The wording is along the lines of, the divers need to be certified for the dives being undertaken.
How you interpret that is up to you.
I think this is a key point. Many people, especially longer-term divers, may tend to interpret that as an open water diver certification is a recreational scuba diving certification, with recreational diving covering depths down to 130 feet. That does not mean someone fresh out of OW training should immediately dive to those depths, anymore than a young drive who just got his driver's license ought to go drive in demanding congested urban road environments. He should get additional experience and grow his way into it. This is how things used to be.
For comparison, getting a driver's license (which if anything is a bigger issue since more people drive solo and accidents are more likely to kill other people) is, for non-commercial car and truck drivers (I'm not up on motorcycle requirements), largely a one license thing.

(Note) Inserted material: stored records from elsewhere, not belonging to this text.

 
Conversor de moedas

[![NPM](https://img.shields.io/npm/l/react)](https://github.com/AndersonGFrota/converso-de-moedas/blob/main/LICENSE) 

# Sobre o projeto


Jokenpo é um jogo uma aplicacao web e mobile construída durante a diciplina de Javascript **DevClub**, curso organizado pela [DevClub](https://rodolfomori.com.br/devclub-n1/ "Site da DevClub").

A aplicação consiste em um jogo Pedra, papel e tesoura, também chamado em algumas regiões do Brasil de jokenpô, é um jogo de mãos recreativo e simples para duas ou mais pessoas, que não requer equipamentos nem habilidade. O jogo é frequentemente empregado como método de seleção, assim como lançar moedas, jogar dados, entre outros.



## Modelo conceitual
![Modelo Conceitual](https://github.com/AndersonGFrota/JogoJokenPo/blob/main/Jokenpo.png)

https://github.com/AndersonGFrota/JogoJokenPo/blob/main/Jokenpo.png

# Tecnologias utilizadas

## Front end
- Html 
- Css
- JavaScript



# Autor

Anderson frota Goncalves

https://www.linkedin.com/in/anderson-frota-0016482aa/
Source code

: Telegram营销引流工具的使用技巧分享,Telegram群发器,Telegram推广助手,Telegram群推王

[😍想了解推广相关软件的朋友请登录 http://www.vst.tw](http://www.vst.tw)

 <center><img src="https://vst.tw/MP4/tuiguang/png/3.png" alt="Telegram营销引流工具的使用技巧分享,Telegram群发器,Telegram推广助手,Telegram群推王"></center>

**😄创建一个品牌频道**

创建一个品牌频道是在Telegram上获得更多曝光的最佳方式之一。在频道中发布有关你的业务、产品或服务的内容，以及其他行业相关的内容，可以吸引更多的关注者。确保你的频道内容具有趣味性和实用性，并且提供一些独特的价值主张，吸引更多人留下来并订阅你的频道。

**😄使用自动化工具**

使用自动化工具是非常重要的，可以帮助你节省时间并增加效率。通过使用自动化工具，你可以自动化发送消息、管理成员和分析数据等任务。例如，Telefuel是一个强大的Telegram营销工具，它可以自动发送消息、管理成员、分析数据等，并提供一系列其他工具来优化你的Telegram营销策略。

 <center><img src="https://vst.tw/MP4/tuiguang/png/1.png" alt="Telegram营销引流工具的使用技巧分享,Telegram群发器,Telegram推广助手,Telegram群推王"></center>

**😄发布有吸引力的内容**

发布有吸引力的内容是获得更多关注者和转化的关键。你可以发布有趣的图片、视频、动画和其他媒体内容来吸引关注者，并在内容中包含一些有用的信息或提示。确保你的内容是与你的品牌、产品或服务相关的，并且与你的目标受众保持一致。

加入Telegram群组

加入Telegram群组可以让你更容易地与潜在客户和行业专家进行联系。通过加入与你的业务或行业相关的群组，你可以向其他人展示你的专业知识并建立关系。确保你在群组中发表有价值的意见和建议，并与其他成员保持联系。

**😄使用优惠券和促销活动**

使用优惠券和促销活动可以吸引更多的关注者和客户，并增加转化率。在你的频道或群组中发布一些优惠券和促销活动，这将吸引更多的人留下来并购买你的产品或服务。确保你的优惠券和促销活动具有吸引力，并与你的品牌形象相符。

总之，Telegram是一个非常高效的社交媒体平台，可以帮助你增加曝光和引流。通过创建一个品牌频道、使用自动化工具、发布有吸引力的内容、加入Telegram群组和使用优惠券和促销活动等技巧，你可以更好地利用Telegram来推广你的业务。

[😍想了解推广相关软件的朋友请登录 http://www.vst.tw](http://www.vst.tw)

We don't start with a basic driver's license that covers the countryside and small towns, an intermediate license for somewhat congested areas in cities with populations up to 200,000, then an advanced driver's license for major metropolitan centers.
In post #381 of
Master.........Really? @boulderjohn posted:
3. The Advanced Open Water certification was created by the Los Angeles County program in the mid 1960s to introduce divers to a variety of different aspects of diving in the hope that it would improve the low rate of diver retention. NAUI followed suit. PADI did not add AOW until later.
Notice that the course was not designed to certify people as safe to dive 100 feet (you can get the PADI AOW cert. without going nearly that deep, unless things have changed). It doesn't prove they've dove to 100 feet deep, much less that they've mastered the knowledge and skills involved and are safe to do so.

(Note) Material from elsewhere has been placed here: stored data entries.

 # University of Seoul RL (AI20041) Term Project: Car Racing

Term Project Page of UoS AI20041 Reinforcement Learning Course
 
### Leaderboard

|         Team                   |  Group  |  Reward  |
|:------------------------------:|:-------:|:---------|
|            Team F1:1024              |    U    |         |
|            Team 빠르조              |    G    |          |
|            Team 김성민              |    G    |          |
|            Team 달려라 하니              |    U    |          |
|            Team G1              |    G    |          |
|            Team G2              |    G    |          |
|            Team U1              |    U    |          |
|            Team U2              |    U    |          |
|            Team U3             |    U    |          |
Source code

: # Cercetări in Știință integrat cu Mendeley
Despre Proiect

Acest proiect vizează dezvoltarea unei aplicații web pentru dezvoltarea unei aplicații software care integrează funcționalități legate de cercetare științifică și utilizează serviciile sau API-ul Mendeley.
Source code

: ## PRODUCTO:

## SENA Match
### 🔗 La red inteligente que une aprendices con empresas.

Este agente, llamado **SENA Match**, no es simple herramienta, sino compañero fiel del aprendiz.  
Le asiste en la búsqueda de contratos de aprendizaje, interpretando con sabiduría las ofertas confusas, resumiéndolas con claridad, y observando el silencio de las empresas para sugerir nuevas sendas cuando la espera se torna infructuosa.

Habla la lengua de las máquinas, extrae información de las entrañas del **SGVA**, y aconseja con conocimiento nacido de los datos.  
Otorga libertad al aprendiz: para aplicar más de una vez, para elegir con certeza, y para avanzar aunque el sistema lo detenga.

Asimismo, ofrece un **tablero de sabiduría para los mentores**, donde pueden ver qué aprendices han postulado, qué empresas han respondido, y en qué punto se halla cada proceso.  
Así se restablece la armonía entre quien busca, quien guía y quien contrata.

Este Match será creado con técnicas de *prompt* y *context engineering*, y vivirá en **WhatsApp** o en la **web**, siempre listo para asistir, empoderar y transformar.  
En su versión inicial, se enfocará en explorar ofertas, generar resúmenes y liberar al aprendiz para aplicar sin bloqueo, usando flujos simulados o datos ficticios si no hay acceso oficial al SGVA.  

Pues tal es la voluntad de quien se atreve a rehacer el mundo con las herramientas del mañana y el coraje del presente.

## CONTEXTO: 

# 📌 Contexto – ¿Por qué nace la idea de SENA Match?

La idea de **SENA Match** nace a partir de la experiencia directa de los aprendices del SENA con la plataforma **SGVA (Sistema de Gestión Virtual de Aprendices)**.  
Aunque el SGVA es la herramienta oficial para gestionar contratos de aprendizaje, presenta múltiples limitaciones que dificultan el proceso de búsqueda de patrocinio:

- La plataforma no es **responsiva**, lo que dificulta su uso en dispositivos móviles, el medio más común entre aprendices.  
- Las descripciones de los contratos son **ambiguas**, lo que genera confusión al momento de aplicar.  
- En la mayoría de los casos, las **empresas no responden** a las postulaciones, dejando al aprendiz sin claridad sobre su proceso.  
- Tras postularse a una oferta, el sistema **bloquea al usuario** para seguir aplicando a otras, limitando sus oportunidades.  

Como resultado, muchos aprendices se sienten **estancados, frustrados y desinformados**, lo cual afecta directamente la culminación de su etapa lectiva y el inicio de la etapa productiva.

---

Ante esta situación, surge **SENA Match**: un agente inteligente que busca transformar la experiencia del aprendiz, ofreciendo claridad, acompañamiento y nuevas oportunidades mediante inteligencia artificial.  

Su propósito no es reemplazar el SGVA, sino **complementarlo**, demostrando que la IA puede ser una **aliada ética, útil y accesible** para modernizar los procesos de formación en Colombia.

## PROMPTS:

None of which changes the fact insurance operators can demand divers do most anything not illegal as a condition of operator coverage.

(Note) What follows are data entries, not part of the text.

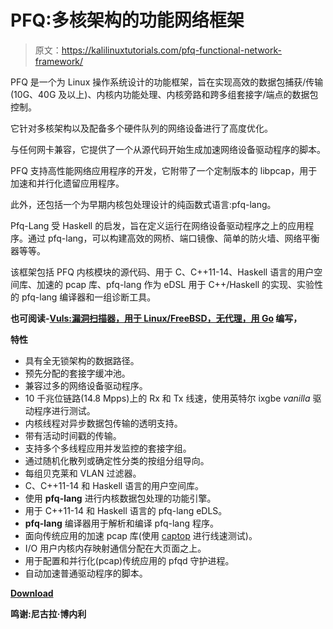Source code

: # PFQ:多核架构的功能网络框架

> 原文：<https://kalilinuxtutorials.com/pfq-functional-network-framework/>

PFQ 是一个为 Linux 操作系统设计的功能框架，旨在实现高效的数据包捕获/传输(10G、40G 及以上)、内核内功能处理、内核旁路和跨多组套接字/端点的数据包控制。

它针对多核架构以及配备多个硬件队列的网络设备进行了高度优化。

与任何网卡兼容，它提供了一个从源代码开始生成加速网络设备驱动程序的脚本。

PFQ 支持高性能网络应用程序的开发，它附带了一个定制版本的 libpcap，用于加速和并行化遗留应用程序。

此外，还包括一个为早期内核包处理设计的纯函数式语言:pfq-lang。

Pfq-Lang 受 Haskell 的启发，旨在定义运行在网络设备驱动程序之上的应用程序。通过 pfq-lang，可以构建高效的网桥、端口镜像、简单的防火墙、网络平衡器等等。

该框架包括 PFQ 内核模块的源代码、用于 C、C++11-14、Haskell 语言的用户空间库、加速的 pcap 库、pfq-lang 作为 eDSL 用于 C++/Haskell 的实现、实验性的 pfq-lang 编译器和一组诊断工具。

**也可阅读-[Vuls:漏洞扫描器，用于 Linux/FreeBSD，无代理，用 Go](https://kalilinuxtutorials.com/vuls-vulnerability-scanner/) 编写，**

**特性**

*   具有全无锁架构的数据路径。
*   预先分配的套接字缓冲池。
*   兼容过多的网络设备驱动程序。
*   10 千兆位链路(14.8 Mpps)上的 Rx 和 Tx 线速，使用英特尔 ixgbe *vanilla* 驱动程序进行测试。
*   内核线程对异步数据包传输的透明支持。
*   带有活动时间戳的传输。
*   支持多个多线程应用并发监控的套接字组。
*   通过随机化散列或确定性分类的按组分组导向。
*   每组贝克莱和 VLAN 过滤器。
*   C、C++11-14 和 Haskell 语言的用户空间库。
*   使用 **pfq-lang** 进行内核数据包处理的功能引擎。
*   用于 C++11-14 和 Haskell 语言的 pfq-lang eDLS。
*   **pfq-lang** 编译器用于解析和编译 pfq-lang 程序。
*   面向传统应用的加速 pcap 库(使用 [captop](https://github.com/awgn/captop) 进行线速测试)。
*   I/O 用户内核内存映射通信分配在大页面之上。
*   用于配置和并行化(pcap)传统应用的 pfqd 守护进程。
*   自动加速普通驱动程序的脚本。

[**Download**](https://github.com/pfq/PFQ)

**鸣谢:尼古拉·博内利**
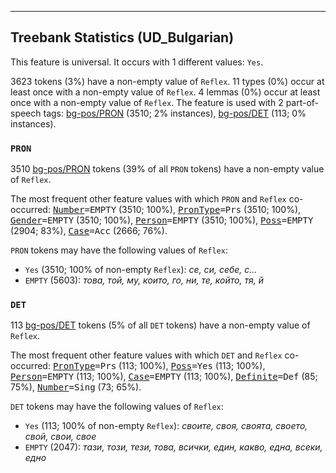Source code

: 

--------------------------------------------------------------------------------

## Treebank Statistics (UD_Bulgarian)

This feature is universal.
It occurs with 1 different values: `Yes`.

3623 tokens (3%) have a non-empty value of `Reflex`.
11 types (0%) occur at least once with a non-empty value of `Reflex`.
4 lemmas (0%) occur at least once with a non-empty value of `Reflex`.
The feature is used with 2 part-of-speech tags: [bg-pos/PRON]() (3510; 2% instances), [bg-pos/DET]() (113; 0% instances).

### `PRON`

3510 [bg-pos/PRON]() tokens (39% of all `PRON` tokens) have a non-empty value of `Reflex`.

The most frequent other feature values with which `PRON` and `Reflex` co-occurred: <tt><a href="Number.html">Number</a>=EMPTY</tt> (3510; 100%), <tt><a href="PronType.html">PronType</a>=Prs</tt> (3510; 100%), <tt><a href="Gender.html">Gender</a>=EMPTY</tt> (3510; 100%), <tt><a href="Person.html">Person</a>=EMPTY</tt> (3510; 100%), <tt><a href="Poss.html">Poss</a>=EMPTY</tt> (2904; 83%), <tt><a href="Case.html">Case</a>=Acc</tt> (2666; 76%).

`PRON` tokens may have the following values of `Reflex`:

* `Yes` (3510; 100% of non-empty `Reflex`): <em>се, си, себе, с...</em>
* `EMPTY` (5603): <em>това, той, му, които, го, ни, те, който, тя, й</em>

### `DET`

113 [bg-pos/DET]() tokens (5% of all `DET` tokens) have a non-empty value of `Reflex`.

The most frequent other feature values with which `DET` and `Reflex` co-occurred: <tt><a href="PronType.html">PronType</a>=Prs</tt> (113; 100%), <tt><a href="Poss.html">Poss</a>=Yes</tt> (113; 100%), <tt><a href="Person.html">Person</a>=EMPTY</tt> (113; 100%), <tt><a href="Case.html">Case</a>=EMPTY</tt> (113; 100%), <tt><a href="Definite.html">Definite</a>=Def</tt> (85; 75%), <tt><a href="Number.html">Number</a>=Sing</tt> (73; 65%).

`DET` tokens may have the following values of `Reflex`:

* `Yes` (113; 100% of non-empty `Reflex`): <em>своите, своя, своята, своето, свой, свои, свое</em>
* `EMPTY` (2047): <em>тази, този, тези, това, всички, един, какво, една, всеки, едно</em>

P.S.: It's interesting jumping thread to thread. One thread decried a Malta court finding of dive buddy liability thought to be ridiculous. Another on the
Conception disaster brought up the issue the rec. diver community has been anti-government intervention but now some wish the government had 'done more' to prevent it. In this thread, liability risk-ridden operators have trouble finding insurance coverage and start requiring a certification not practically necessary, designed for or reliably serving the purpose, because it'd look good in a lawsuit.